[Distutils] Where should I put tests when packaging python modules?

Paul Moore p.f.moore at gmail.com
Tue Oct 6 10:17:22 CEST 2015


On 6 October 2015 at 08:51, Antoine Pitrou <solipsis at pitrou.net> wrote:
> They should be inside the module. That way, you can check an installed
> module is ok by running e.g. "python -m mypackage.tests". Any other
> choice makes testing installed modules more cumbersome.

One inconvenience with this is that if you use an external testing
framework like nose or pytest, you either need to make your project
depend on it, or you need to document that "python -m mypackage.tests"
has additional dependencies that are not installed by default.

With an external tests directory, the testing framework is just
another "development requirement".

It's only a minor point, conceded.

> The PyP"A" should definitely fix its sample project to reflect good
> practices.

+1 on the sample project following recommended guidelines. When I
originally wrote that project, the consensus (such as it was) was in
favour of tests outside the installed project. But that may have
simply reflected the group of people who responded at the time. It
does however have the advantage that it's consistent with how other
PyPA projects like pip and virtualenv structure their tests.

The big problem is that I don't think there *is* a consensus on best
practice. Both options have their supporters.
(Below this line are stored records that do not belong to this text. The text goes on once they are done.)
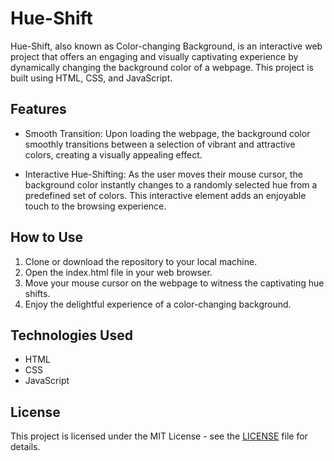 # Hue-Shift

Hue-Shift, also known as Color-changing Background, is an interactive web project that offers an engaging and visually captivating experience by dynamically changing the background color of a webpage. This project is built using HTML, CSS, and JavaScript.

## Features

- Smooth Transition: Upon loading the webpage, the background color smoothly transitions between a selection of vibrant and attractive colors, creating a visually appealing effect.

- Interactive Hue-Shifting: As the user moves their mouse cursor, the background color instantly changes to a randomly selected hue from a predefined set of colors. This interactive element adds an enjoyable touch to the browsing experience.

## How to Use

1. Clone or download the repository to your local machine.
2. Open the index.html file in your web browser.
3. Move your mouse cursor on the webpage to witness the captivating hue shifts.
4. Enjoy the delightful experience of a color-changing background.
   
## Technologies Used

- HTML
- CSS
- JavaScript

## License

This project is licensed under the MIT License - see the [LICENSE](LICENSE) file for details.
It would also be very easy to take the view that the PyPA sample
project should omit the test directory altogether, as it's a sample
for the *packaging* guide, and development processes like testing are
out of scope (that's why we don't include a documentation directory,
or recommend sphinx, for example). Personally, I think if we go to
that extreme, the sample project becomes useless as a "real world"
template, but maybe people wanting a starter project template should
be directed to projects such as cookiecutter instead.